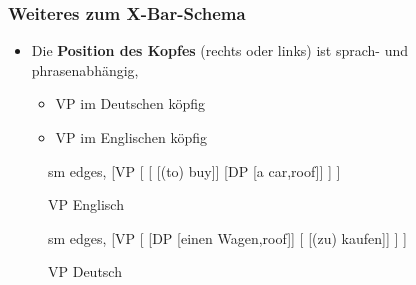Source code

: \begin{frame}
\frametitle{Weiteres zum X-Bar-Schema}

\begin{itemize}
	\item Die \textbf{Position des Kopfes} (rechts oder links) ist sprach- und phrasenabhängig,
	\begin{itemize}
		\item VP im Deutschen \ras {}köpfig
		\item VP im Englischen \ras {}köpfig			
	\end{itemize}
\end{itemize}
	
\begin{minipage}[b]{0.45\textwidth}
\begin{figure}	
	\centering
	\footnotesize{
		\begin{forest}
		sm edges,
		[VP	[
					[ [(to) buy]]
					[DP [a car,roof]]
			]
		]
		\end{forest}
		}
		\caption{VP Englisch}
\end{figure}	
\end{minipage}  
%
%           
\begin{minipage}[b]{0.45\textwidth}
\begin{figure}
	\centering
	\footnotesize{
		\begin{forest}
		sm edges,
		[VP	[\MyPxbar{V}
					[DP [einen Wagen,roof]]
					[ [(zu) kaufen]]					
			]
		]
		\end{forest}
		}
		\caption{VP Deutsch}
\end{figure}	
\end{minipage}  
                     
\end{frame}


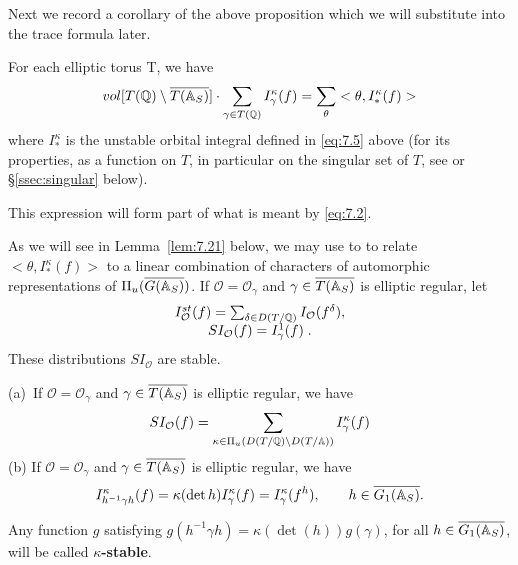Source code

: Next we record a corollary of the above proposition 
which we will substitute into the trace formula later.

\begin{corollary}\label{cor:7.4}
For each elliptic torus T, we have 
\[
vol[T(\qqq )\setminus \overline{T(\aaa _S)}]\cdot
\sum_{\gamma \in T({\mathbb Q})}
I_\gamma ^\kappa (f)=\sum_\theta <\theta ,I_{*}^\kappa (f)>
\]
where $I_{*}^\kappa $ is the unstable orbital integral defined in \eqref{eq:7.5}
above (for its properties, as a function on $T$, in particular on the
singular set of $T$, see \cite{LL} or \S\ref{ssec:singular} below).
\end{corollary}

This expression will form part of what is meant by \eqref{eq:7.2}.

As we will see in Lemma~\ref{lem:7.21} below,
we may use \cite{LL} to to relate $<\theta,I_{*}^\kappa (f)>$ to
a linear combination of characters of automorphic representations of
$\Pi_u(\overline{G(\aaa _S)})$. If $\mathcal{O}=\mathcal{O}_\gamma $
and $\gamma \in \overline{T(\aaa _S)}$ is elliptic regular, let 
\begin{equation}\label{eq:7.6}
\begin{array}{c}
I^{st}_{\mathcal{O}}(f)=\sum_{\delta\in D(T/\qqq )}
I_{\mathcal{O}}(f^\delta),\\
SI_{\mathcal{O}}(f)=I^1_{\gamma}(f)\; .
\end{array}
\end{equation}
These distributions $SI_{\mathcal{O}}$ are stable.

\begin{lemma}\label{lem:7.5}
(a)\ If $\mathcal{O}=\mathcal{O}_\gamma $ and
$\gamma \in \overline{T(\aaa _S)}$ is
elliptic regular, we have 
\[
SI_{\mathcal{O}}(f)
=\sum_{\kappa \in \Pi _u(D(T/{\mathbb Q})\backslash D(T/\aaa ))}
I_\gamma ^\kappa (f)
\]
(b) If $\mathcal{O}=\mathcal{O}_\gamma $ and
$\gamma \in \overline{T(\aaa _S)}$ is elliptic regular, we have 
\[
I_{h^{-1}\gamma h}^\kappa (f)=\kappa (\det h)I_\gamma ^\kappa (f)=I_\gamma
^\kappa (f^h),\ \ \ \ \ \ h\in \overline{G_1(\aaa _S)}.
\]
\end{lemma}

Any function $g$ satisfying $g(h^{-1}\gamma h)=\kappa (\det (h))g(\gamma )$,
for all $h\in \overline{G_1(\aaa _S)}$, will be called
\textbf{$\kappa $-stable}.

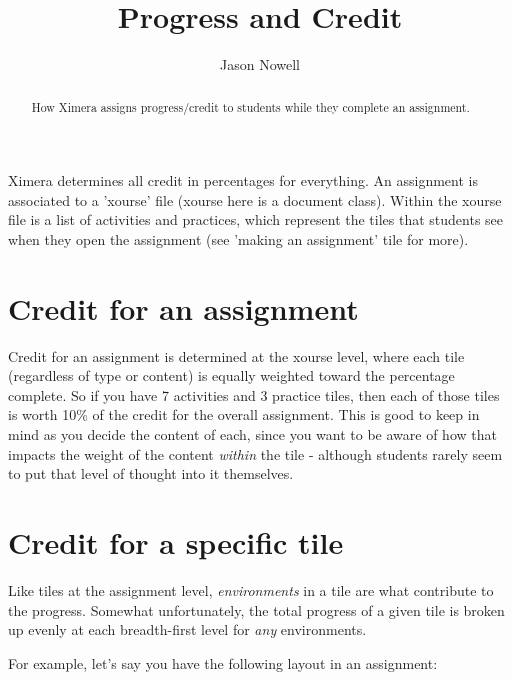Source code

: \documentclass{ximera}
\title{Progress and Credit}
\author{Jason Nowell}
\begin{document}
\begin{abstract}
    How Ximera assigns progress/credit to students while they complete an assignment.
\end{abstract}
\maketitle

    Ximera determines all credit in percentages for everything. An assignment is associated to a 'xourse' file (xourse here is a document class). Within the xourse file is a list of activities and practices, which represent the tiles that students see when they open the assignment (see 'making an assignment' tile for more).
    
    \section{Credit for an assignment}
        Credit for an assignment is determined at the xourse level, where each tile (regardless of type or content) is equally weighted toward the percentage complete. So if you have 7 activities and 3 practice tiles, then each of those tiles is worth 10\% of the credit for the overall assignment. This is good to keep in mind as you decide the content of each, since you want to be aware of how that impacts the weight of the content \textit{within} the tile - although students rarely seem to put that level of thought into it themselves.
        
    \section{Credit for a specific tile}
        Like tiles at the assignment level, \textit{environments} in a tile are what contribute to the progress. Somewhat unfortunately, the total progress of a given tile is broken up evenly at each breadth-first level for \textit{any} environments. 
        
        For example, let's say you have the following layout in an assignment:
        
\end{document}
....
● Task brief: Look through the listing above. Pick out each line with "theta" and copy it.

● Response for this exercise:
I_\gamma ^\kappa (f)=\sum_\theta <\theta ,I_{*}^\kappa (f)>
we may use \cite{LL} to to relate $<\theta,I_{*}^\kappa (f)>$ to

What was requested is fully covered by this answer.